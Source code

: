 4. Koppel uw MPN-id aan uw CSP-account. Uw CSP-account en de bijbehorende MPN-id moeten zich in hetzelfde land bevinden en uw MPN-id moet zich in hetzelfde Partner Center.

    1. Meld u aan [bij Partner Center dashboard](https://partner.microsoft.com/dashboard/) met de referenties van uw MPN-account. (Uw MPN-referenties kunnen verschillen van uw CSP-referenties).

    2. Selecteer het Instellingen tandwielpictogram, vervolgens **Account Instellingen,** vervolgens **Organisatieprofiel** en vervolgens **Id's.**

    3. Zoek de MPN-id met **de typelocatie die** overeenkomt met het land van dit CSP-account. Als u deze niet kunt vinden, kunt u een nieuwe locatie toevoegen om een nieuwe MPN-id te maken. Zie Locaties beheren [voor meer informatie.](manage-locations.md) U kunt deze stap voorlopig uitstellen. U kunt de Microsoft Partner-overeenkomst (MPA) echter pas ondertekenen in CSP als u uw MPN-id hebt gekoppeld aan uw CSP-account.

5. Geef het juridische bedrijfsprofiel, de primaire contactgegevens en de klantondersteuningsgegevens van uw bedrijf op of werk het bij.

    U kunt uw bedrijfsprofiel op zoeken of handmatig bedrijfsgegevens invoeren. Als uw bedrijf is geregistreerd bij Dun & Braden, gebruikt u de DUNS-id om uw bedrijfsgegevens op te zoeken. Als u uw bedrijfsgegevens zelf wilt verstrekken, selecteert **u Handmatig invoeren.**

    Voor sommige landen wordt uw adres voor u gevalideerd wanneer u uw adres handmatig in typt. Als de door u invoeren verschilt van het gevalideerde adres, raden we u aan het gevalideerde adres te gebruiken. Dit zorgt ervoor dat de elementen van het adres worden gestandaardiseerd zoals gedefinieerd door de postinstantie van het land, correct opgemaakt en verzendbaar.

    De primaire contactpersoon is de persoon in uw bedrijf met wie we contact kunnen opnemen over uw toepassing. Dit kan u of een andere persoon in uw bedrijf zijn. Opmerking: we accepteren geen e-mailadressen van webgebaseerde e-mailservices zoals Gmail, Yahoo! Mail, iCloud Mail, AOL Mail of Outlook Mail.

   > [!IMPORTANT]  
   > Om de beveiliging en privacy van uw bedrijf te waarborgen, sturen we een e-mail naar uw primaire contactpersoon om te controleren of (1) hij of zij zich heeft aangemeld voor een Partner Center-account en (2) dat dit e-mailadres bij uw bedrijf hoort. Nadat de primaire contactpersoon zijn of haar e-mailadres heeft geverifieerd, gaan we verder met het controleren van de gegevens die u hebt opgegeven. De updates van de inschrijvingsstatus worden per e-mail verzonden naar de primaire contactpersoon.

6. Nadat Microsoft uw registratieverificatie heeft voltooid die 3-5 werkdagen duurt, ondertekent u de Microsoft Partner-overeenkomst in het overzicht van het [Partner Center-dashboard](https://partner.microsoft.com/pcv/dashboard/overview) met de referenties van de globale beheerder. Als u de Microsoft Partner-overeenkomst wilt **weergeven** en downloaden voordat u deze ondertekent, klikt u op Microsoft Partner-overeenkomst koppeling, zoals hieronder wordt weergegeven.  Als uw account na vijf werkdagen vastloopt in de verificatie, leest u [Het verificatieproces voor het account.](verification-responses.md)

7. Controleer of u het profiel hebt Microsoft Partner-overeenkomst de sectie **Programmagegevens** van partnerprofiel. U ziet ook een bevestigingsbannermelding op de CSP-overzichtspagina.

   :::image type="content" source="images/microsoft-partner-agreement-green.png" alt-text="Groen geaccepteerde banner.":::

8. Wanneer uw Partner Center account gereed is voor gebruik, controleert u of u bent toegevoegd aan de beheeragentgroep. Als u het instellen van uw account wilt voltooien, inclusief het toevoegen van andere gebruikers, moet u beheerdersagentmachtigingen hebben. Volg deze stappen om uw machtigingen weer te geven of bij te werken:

---

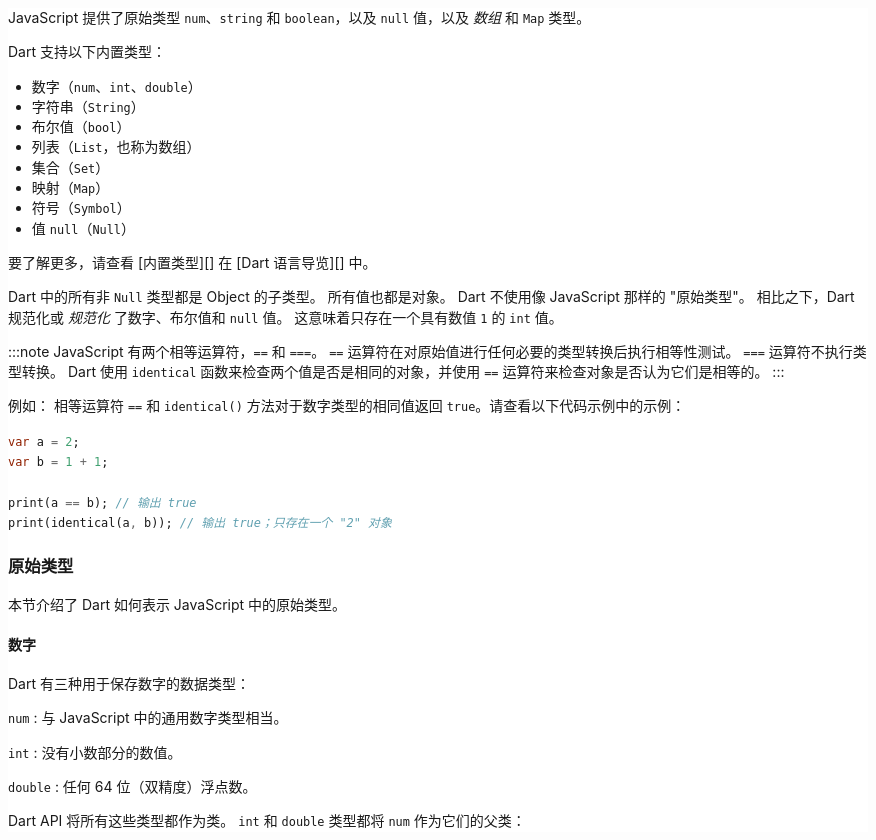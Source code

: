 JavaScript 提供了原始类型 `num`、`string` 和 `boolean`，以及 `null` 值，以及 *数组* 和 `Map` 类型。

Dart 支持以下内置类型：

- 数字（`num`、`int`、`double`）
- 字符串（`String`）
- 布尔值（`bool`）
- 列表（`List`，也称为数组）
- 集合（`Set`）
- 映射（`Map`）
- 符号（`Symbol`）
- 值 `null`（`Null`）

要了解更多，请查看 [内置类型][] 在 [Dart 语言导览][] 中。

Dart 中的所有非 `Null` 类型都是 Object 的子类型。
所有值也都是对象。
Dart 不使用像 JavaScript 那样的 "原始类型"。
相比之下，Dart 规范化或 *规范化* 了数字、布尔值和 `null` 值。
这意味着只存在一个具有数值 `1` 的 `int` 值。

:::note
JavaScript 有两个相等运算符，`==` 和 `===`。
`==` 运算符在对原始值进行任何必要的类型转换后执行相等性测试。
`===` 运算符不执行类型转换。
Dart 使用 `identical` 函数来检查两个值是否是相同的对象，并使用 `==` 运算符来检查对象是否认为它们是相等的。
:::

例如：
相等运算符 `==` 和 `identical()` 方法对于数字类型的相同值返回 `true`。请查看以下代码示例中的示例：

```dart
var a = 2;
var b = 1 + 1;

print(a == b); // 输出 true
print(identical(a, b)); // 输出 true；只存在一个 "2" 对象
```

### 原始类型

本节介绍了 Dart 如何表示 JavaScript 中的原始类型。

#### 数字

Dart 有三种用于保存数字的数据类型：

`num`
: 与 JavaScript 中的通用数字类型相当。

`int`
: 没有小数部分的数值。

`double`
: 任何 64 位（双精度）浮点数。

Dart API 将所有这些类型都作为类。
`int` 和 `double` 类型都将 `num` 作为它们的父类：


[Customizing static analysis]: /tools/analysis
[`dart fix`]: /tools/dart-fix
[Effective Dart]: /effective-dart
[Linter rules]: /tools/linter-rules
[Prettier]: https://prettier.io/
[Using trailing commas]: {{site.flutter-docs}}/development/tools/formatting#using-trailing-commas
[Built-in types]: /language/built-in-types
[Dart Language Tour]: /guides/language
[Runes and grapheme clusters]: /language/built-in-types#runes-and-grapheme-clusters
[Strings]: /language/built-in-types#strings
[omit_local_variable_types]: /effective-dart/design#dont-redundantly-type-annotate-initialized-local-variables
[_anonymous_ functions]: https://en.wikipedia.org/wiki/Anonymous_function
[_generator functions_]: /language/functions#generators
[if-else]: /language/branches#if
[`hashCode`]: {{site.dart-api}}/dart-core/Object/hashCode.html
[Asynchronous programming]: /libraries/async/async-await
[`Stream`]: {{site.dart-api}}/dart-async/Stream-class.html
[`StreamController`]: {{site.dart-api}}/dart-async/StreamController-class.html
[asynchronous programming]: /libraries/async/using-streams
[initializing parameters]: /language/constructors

...

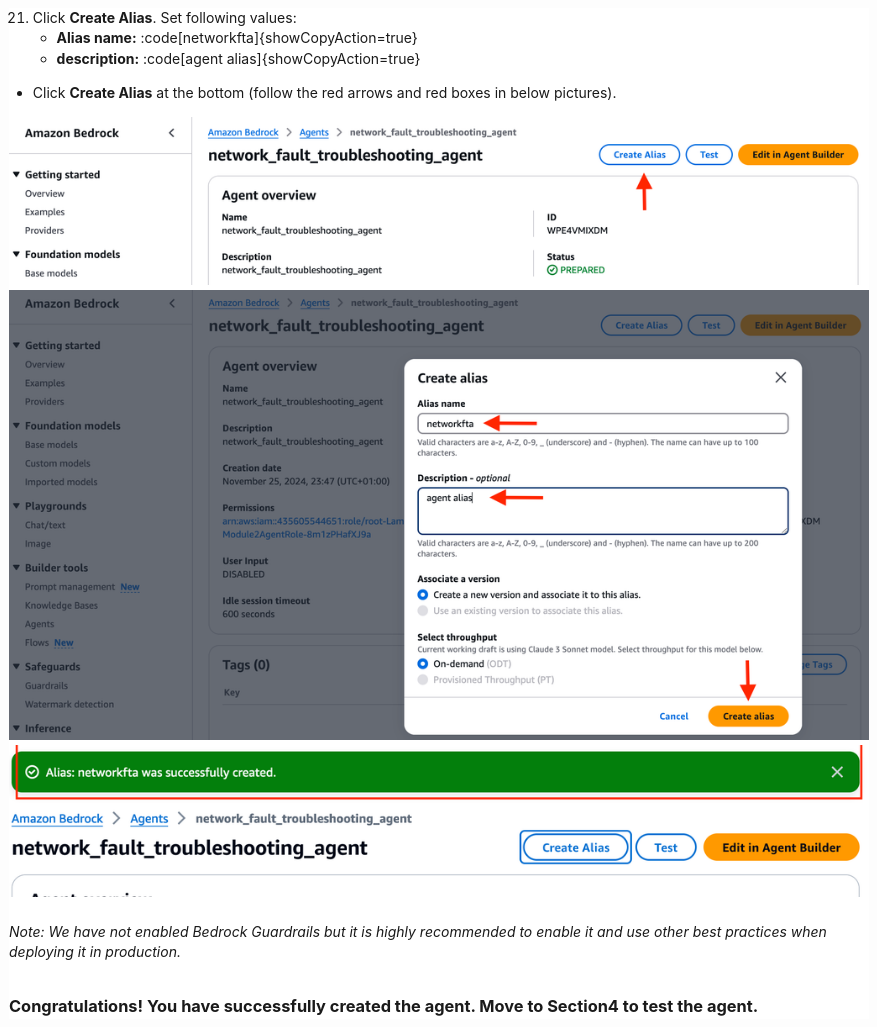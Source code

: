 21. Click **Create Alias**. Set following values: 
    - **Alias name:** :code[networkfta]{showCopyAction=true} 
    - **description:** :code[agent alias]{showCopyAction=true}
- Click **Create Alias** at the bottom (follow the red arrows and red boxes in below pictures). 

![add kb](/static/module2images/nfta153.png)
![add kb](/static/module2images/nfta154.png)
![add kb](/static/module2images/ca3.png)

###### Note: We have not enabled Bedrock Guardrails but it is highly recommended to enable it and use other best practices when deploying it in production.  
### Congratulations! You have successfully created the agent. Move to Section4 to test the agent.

# EXERCISE DIRECTIONS
Show every line from the entries above in which "double" appears.

# EXERCISE SOLUTION
- 数字（`num`、`int`、`double`）
`double`
`int` 和 `double` 类型都将 `num` 作为它们的父类：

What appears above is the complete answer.